Saturday, July 01, 2006

shout out to kimberly -- LI loves you!

Sometimes, I pity myself.

Here I am, a poor, miserable scribbler given the chance of a lifetime by the coup of 2000 that thrust upon my life a corrupt, authoritarian government; one as specious in all its cotton pickin’ policies and lubberly justifications as a shell game managed by retards. So I pull out the references, I edit my sentences until they bite hard enough, at least, to break the skin, I make with the withering put downs. I dream of Mandlestam, Solzhenitsyn, or, at least, Karl Kraus.

But yesteryear’s dissidents lived in times that, cruel and genocidal as they were, still retained enough respect for writing to get rid of the inconvenient writer. I, in contrast, live in the sticks and stones age: words will never hurt yahoos who have squandered the little literacy they ever acquired on The Seven Habits of Highly Effective People.

So here I am, about to unsheathe the razor and do myself in – or at least break the plastic on those damn disposable bics and try to get a purchase on the narrow, child safe strip of sharpened alloy – when I get a news flash from Mr. T, our far flung correspondent in NYC. And suddenly, in the darkness, there is a tiniest amount of light, like that shed by an ascending saint in a mannerist painting. Here it is, in its entirety:

Lil' Kim to Be Released From Prison Monday
New York Lawyer
June 30, 2006
By The Associated Press
NEW YORK -- Lil' Kim says she'll be celebrating Independence Day early this year.
The rapper, who was sentenced in September to a year and a day in prison for lying about a shootout outside a hip-hop radio station, is being released Monday, the day before July Fourth.

"I am thrilled to be coming home," Lil' Kim said Thursday in a statement issued by her publicist, Tracy Nguyen. "I thank all my fans for all their letters, as well as my family and friends for all their support throughout the past 10 months."

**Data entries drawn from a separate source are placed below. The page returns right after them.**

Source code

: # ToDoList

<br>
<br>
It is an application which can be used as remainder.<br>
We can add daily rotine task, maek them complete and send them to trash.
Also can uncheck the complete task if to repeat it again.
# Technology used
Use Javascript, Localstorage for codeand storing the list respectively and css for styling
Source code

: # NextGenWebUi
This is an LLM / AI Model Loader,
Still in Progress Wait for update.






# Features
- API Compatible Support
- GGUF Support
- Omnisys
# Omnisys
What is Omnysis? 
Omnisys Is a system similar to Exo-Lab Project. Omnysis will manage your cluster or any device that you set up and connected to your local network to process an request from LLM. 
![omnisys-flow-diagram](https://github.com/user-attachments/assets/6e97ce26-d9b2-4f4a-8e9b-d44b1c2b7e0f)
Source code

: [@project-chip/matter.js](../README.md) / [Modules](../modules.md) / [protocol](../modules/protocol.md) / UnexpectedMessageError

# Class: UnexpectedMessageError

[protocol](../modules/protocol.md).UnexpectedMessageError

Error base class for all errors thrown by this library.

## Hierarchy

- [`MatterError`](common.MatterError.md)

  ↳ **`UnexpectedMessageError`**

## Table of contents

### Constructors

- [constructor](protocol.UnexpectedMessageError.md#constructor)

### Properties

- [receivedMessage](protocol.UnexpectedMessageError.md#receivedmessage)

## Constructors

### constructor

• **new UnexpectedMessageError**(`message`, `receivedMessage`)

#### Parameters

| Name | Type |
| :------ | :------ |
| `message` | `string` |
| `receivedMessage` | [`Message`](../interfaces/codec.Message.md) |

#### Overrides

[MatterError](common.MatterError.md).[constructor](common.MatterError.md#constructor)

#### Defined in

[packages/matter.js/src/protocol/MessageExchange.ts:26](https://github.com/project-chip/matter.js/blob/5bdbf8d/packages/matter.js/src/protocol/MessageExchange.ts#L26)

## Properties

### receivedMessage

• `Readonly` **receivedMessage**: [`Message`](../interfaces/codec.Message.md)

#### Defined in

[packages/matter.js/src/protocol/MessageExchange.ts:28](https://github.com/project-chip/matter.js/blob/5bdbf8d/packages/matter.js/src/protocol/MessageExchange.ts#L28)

The entertainer, whose real name is Kimberly Jones, began serving her time at a federal detention center in Philadelphia on Sept. 19. Her lawyer, L. Londell McMillan, noted then that she could be released early for good behavior.

"She has accepted responsibility and handled herself in an exemplary manner," McMillan said Thursday.

The rapper, who will remain under house arrest for 30 days after her release, was convicted of lying to a federal grand jury and in the subsequent trial.

The case stemmed from a gun battle that erupted outside WQHT-FM, known as Hot 97, when Lil' Kim's entourage crossed paths with a rival rap group, Capone-N-Noreaga, whose song "Bang, Bang" contains an insult to her from rival Foxy Brown. One man was hurt in the shootout that followed.

Lil' Kim, who won a Grammy in 2001 for her part in the hit remake of "Lady Marmalade," maintained she hadn't noticed two of her close friends _ who later pleaded guilty to gun charges _ at the scene of the shootout. But jurors at her trial saw radio station security photos that depicted one of them opening a door for her, and witnesses said they saw her at the station with both of them."

4 comments:

Anonymous said...

I do not know that I will ever grasp the nature of your passion for Lil Kim.

I suppose someone has to love her.

Then again, I waste a good bit of sympathy on Mikhail Khodorkovsky because I think he is pretty. I suppose we have to leave it all to Pascal.

Roger Gathmann said...

Winna, one of my late teens amour fou was for a gal named ... let me call her Tyretta. She reminds me a lot of Li'l Kim. Same bassiness. Same loyalty to, shall we say, the wrong friends. And --- uh, don't laugh -- the same vulnerability that kept me running like her rabbit. Tyretta pushed all of my buttons, which was interesting, since I didn't know at that point that I HAD buttons. I was the braille waitin' for those delicate fingers to make me happen -- to go all Live Journal poetic on you.

Hey, you recently showed some sympathy, I noticed, for Lancelot, the tree climbing knight, so I know that you know the alchemy of the coup de foudre comes out of the most absurd elements. Ever since I saw my first L'il Kim poster, a scratched up thing on a brick wall in New Haven, CT, I was lost.

Anonymous said...

That is a beautiful story.

Thank you very much for the link, by the way. It is more flattering than I can tell!

Roger Gathmann said...

Winna, I can't tell -- are you being sourcastic?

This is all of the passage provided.